*Work order*: Repeat verbatim what the listing holds, but not its pictures.

*Task inputs*:
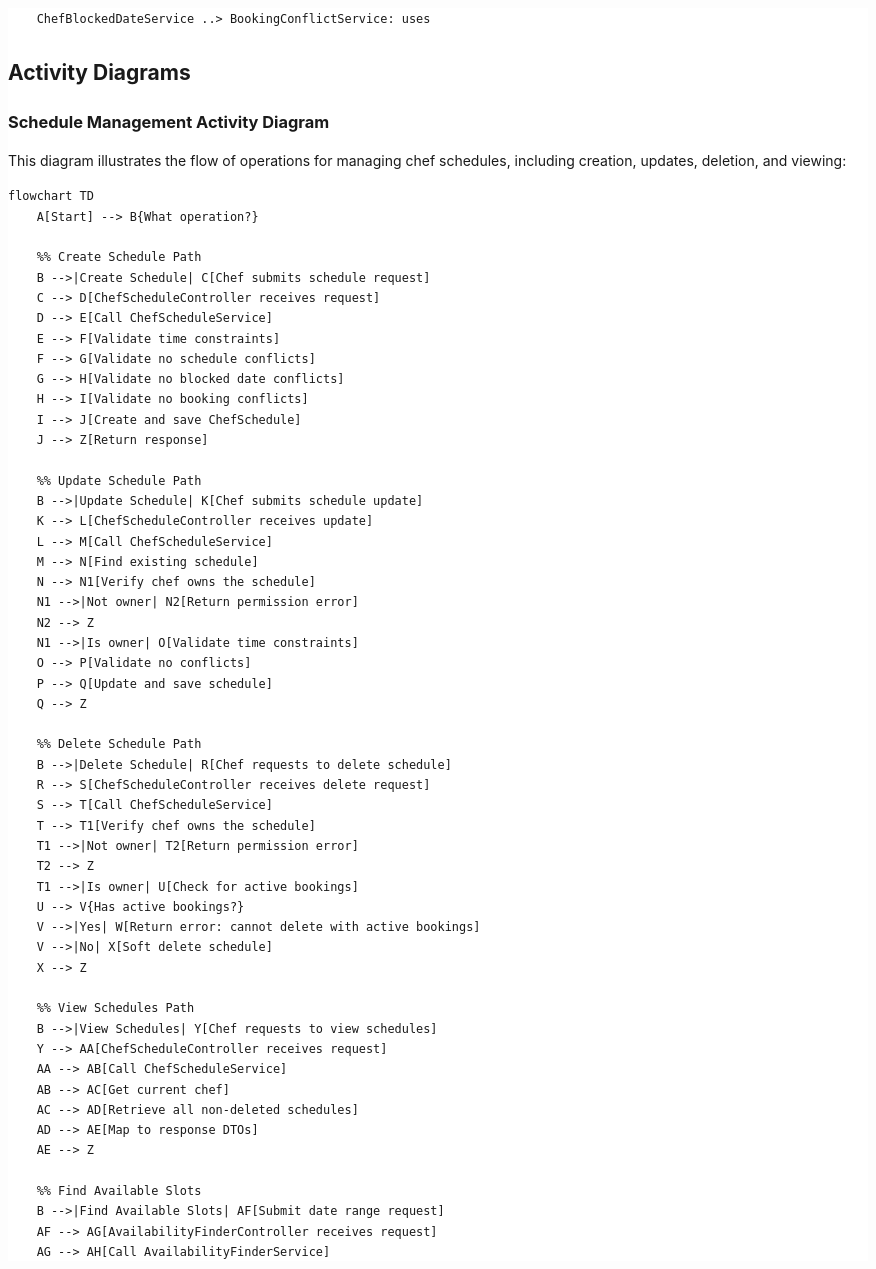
 ```mermaid
    ChefBlockedDateService ..> BookingConflictService: uses
```

## Activity Diagrams

### Schedule Management Activity Diagram
This diagram illustrates the flow of operations for managing chef schedules, including creation, updates, deletion, and viewing:

```mermaid
flowchart TD
    A[Start] --> B{What operation?}
    
    %% Create Schedule Path
    B -->|Create Schedule| C[Chef submits schedule request]
    C --> D[ChefScheduleController receives request]
    D --> E[Call ChefScheduleService]
    E --> F[Validate time constraints]
    F --> G[Validate no schedule conflicts]
    G --> H[Validate no blocked date conflicts]
    H --> I[Validate no booking conflicts]
    I --> J[Create and save ChefSchedule]
    J --> Z[Return response]
    
    %% Update Schedule Path
    B -->|Update Schedule| K[Chef submits schedule update]
    K --> L[ChefScheduleController receives update]
    L --> M[Call ChefScheduleService]
    M --> N[Find existing schedule]
    N --> N1[Verify chef owns the schedule]
    N1 -->|Not owner| N2[Return permission error]
    N2 --> Z
    N1 -->|Is owner| O[Validate time constraints]
    O --> P[Validate no conflicts]
    P --> Q[Update and save schedule]
    Q --> Z
    
    %% Delete Schedule Path
    B -->|Delete Schedule| R[Chef requests to delete schedule]
    R --> S[ChefScheduleController receives delete request]
    S --> T[Call ChefScheduleService]
    T --> T1[Verify chef owns the schedule]
    T1 -->|Not owner| T2[Return permission error]
    T2 --> Z
    T1 -->|Is owner| U[Check for active bookings]
    U --> V{Has active bookings?}
    V -->|Yes| W[Return error: cannot delete with active bookings]
    V -->|No| X[Soft delete schedule]
    X --> Z
    
    %% View Schedules Path
    B -->|View Schedules| Y[Chef requests to view schedules]
    Y --> AA[ChefScheduleController receives request]
    AA --> AB[Call ChefScheduleService]
    AB --> AC[Get current chef]
    AC --> AD[Retrieve all non-deleted schedules]
    AD --> AE[Map to response DTOs]
    AE --> Z
    
    %% Find Available Slots
    B -->|Find Available Slots| AF[Submit date range request]
    AF --> AG[AvailabilityFinderController receives request]
    AG --> AH[Call AvailabilityFinderService]
```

*Result of this task*:
 ```mermaid
    ChefBlockedDateService ..> BookingConflictService: uses
```

## Activity Diagrams

### Schedule Management Activity Diagram
This diagram illustrates the flow of operations for managing chef schedules, including creation, updates, deletion, and viewing:

```mermaid
flowchart TD
    A[Start] --> B{What operation?}
    
    %% Create Schedule Path
    B -->|Create Schedule| C[Chef submits schedule request]
    C --> D[ChefScheduleController receives request]
    D --> E[Call ChefScheduleService]
    E --> F[Validate time constraints]
    F --> G[Validate no schedule conflicts]
    G --> H[Validate no blocked date conflicts]
    H --> I[Validate no booking conflicts]
    I --> J[Create and save ChefSchedule]
    J --> Z[Return response]
    
    %% Update Schedule Path
    B -->|Update Schedule| K[Chef submits schedule update]
    K --> L[ChefScheduleController receives update]
    L --> M[Call ChefScheduleService]
    M --> N[Find existing schedule]
    N --> N1[Verify chef owns the schedule]
    N1 -->|Not owner| N2[Return permission error]
    N2 --> Z
    N1 -->|Is owner| O[Validate time constraints]
    O --> P[Validate no conflicts]
    P --> Q[Update and save schedule]
    Q --> Z
    
    %% Delete Schedule Path
    B -->|Delete Schedule| R[Chef requests to delete schedule]
    R --> S[ChefScheduleController receives delete request]
    S --> T[Call ChefScheduleService]
    T --> T1[Verify chef owns the schedule]
    T1 -->|Not owner| T2[Return permission error]
    T2 --> Z
    T1 -->|Is owner| U[Check for active bookings]
    U --> V{Has active bookings?}
    V -->|Yes| W[Return error: cannot delete with active bookings]
    V -->|No| X[Soft delete schedule]
    X --> Z
    
    %% View Schedules Path
    B -->|View Schedules| Y[Chef requests to view schedules]
    Y --> AA[ChefScheduleController receives request]
    AA --> AB[Call ChefScheduleService]
    AB --> AC[Get current chef]
    AC --> AD[Retrieve all non-deleted schedules]
    AD --> AE[Map to response DTOs]
    AE --> Z
    
    %% Find Available Slots
    B -->|Find Available Slots| AF[Submit date range request]
    AF --> AG[AvailabilityFinderController receives request]
    AG --> AH[Call AvailabilityFinderService]
```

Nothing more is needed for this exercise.